A replacement, in the lexicon of Armageddon, for the number of the beast.
So much meaning and poetry in one squiggle of tissue.
Until, finally, it appeared in a slightly but significantly modified form: broken in two, pierced, in a brief corporate animation, by the chemical shape of DR33M3R.
One can imagine i
t, the shape of the SL prion, reflected in the eyes of the sales staff, breaking open like a piñata, dollar signs spilling out and heaping on the ground beneath it.
Those dollars were almost not scooped up. When word got out that there was a cure for SLP, an immunization, a salve that would bring the dead back to life, the labs where the drug was being perfected, the office where the packaging was being focus-grouped, the factories that were being geared for production, were all stormed.
Bloodshed was minimized. The military and police having had nearly a year of experience by then with quelling the madness of crowds. The traditional fire hoses, Tasers, tear gas, beanbag guns, and riot batons augmented with DARPA favorites such as microwave emitters, nausea-inducing lights, and focused-volume sound projectors that literally rattled metal fillings out of teeth.
The labs and offices and factories withstood the onslaught. And the story clarified. There was no cure, no panacea. Only relief. For the suffering millions upon millions, some relief.
A chance to dream. No more than that. A chemical plug to fit shorted sockets of the brain, a patch to allow the sleepless to sleep and to dream. An ease to suffering, but death just as assured at the end. With no other relief at hand, nothing short of a bullet, arms were outstretched, palms cupped. Dreams of sleep.
Dreams of Dreamer.
A chemical needle to knit the raveled sleeve of care.
Only, not enough.
Not enough Dreamer to go around. Not enough to bring rest to every mother, father, brother, sister, daughter, son, uncle, aunt, cousin, friend. A taste for sleep, a craving for it the world over, and only one curb for the general appetite.
So yes, the dollars rained down. A year or two earlier and it would have been raining Euro and yuan. But the initial SLP hysteria had put paid to the European Union and the might of that combined economy. Once Italy had been quarantined as the suspected ground zero of the disease, it had taken less than a month for all the countries of the union to seal their borders. Trade and travel faltered, xenophobia and nationalism flourished, and pounds, lira, francs, deutschmarks, and various other quaint relics were soon being dug out from beneath rocks in the gardens and put back into circulation.
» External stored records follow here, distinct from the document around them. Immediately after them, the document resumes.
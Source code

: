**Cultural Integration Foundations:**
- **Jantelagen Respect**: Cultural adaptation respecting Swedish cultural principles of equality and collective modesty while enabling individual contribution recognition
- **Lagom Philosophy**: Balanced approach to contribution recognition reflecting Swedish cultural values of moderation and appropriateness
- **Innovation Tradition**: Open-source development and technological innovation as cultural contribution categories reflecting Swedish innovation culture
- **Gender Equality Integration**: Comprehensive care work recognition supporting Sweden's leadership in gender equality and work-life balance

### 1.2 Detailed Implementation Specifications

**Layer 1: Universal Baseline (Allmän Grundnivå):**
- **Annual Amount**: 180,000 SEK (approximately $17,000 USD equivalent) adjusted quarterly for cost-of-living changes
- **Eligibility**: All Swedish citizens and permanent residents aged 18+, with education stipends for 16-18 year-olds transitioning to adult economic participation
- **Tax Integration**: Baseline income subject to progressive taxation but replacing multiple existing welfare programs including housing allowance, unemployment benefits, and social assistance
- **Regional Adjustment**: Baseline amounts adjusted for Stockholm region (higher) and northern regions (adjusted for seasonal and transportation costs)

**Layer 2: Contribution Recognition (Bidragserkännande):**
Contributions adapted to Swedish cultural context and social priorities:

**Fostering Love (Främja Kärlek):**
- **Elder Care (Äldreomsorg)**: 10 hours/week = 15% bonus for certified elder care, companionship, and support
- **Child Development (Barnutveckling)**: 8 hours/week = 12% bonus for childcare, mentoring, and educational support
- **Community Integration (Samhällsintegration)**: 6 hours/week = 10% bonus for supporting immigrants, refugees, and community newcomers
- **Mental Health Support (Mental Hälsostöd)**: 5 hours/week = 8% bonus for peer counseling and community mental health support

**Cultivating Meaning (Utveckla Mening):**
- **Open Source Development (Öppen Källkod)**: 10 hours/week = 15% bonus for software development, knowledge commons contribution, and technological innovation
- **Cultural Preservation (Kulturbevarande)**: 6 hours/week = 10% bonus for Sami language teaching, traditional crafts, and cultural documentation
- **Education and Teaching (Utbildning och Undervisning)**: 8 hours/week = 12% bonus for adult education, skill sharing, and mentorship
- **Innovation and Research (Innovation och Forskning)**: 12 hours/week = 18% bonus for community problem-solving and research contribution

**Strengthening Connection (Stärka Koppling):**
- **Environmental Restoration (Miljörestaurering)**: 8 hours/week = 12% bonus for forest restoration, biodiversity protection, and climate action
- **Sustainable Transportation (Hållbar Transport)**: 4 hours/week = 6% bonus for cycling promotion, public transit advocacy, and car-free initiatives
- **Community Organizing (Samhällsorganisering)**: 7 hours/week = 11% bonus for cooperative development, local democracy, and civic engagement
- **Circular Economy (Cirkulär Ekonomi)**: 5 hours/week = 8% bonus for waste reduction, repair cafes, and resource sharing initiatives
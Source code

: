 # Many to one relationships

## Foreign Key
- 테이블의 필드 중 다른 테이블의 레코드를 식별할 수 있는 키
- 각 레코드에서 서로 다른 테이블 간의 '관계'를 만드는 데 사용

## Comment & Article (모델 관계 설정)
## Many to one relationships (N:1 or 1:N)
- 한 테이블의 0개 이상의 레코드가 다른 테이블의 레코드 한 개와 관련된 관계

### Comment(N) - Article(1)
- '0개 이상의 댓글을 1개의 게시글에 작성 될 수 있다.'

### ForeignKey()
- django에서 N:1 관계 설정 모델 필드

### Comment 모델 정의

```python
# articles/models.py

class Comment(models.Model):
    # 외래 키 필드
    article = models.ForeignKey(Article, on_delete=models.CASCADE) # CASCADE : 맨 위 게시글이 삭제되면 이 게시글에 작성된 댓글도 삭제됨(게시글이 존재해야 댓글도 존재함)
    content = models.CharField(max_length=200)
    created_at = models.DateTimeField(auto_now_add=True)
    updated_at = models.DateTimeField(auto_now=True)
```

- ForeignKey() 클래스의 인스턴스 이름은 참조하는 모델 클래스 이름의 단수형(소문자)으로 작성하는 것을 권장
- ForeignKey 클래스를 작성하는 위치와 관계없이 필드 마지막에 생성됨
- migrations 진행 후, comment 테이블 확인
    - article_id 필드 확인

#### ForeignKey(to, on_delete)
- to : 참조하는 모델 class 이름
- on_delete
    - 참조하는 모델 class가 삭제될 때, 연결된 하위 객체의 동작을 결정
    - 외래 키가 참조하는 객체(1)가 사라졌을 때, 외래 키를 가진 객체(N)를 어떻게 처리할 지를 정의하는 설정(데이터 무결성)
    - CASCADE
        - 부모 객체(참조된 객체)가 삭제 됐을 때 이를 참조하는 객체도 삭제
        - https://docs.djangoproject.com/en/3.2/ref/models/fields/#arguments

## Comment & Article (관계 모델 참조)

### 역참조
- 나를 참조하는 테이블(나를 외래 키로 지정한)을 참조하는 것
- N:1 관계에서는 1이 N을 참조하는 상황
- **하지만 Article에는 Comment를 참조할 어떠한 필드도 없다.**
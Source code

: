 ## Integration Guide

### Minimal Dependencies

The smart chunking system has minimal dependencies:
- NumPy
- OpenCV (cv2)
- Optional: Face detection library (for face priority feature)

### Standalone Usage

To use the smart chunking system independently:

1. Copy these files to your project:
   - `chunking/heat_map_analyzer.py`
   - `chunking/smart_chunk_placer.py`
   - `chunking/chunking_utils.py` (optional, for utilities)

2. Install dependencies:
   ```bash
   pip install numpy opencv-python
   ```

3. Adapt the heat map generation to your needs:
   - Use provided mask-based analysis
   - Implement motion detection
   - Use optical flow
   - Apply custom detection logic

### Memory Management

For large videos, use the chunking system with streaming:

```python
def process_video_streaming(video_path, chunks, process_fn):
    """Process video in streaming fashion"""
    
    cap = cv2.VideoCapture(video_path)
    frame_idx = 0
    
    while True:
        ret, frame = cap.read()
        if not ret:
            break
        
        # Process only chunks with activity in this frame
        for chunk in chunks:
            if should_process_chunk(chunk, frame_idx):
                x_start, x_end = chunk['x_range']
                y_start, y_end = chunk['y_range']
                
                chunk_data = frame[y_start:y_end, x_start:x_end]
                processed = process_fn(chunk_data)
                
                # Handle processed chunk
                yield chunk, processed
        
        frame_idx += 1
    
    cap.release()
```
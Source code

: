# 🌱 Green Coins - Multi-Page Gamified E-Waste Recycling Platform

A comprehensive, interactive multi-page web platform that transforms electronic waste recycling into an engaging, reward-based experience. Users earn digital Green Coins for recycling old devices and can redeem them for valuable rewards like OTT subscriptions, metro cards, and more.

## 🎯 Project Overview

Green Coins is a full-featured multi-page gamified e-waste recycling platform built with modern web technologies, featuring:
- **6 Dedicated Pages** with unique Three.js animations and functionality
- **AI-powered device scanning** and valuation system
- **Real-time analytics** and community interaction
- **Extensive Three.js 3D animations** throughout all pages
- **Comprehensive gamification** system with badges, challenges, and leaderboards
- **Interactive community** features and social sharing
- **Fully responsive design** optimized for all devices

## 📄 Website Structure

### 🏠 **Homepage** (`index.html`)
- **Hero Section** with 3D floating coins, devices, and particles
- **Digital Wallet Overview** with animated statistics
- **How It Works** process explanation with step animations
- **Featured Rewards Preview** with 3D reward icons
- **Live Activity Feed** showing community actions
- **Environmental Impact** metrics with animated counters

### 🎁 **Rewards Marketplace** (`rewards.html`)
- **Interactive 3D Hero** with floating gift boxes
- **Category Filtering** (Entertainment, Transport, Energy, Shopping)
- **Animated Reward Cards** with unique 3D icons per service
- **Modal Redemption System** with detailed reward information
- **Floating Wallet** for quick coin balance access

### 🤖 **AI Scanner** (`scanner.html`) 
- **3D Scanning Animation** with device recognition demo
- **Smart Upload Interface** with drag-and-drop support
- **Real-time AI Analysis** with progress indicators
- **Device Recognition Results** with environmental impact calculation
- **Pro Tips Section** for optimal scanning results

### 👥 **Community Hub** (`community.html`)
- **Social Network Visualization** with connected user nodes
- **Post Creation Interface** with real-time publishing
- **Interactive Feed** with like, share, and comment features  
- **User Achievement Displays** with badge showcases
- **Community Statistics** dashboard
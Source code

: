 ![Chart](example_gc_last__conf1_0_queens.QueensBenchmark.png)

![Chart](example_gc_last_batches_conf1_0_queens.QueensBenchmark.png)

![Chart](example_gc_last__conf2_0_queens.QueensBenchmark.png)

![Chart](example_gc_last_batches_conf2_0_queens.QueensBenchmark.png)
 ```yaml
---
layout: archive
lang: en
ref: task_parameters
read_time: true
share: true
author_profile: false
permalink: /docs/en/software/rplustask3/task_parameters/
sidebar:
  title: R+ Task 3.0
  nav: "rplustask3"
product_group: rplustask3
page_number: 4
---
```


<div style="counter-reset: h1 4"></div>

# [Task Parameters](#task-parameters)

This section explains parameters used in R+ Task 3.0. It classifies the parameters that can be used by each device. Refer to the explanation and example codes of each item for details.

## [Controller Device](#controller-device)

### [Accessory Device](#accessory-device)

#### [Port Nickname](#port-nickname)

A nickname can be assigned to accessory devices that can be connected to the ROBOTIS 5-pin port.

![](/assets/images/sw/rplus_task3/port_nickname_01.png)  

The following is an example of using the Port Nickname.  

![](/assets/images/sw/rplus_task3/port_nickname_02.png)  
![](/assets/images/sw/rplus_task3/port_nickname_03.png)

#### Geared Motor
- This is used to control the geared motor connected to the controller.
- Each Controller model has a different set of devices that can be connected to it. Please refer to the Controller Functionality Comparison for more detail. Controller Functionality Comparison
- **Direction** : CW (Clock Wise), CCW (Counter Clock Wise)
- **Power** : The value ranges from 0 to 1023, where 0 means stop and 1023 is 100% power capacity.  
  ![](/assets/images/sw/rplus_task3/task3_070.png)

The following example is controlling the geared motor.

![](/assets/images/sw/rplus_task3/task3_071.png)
As for China, the world had seen the relative quality of the dragon’s infrastructure when the earth shook in 2008. Tens of millions of sleepless leaving the workforce, burdening the health-care system, combined with the effective end of economic globalization and the contraction of markets clamoring for inexpensive goods, hexed the Chinese Miracle. The engine of their economy shuddered, lurched, and crashed to the ground, soon to be followed by the thrown-together factories of manufacturing cities like Shenzhen, as the inhabitants returned to the countryside, fleeing the plague, leaving the buildings and roads to deteriorate and begin crumbling in scant months. When the great droughts struck and wiped out the rice crops, it was an almost unnecessary grace note to the collapse.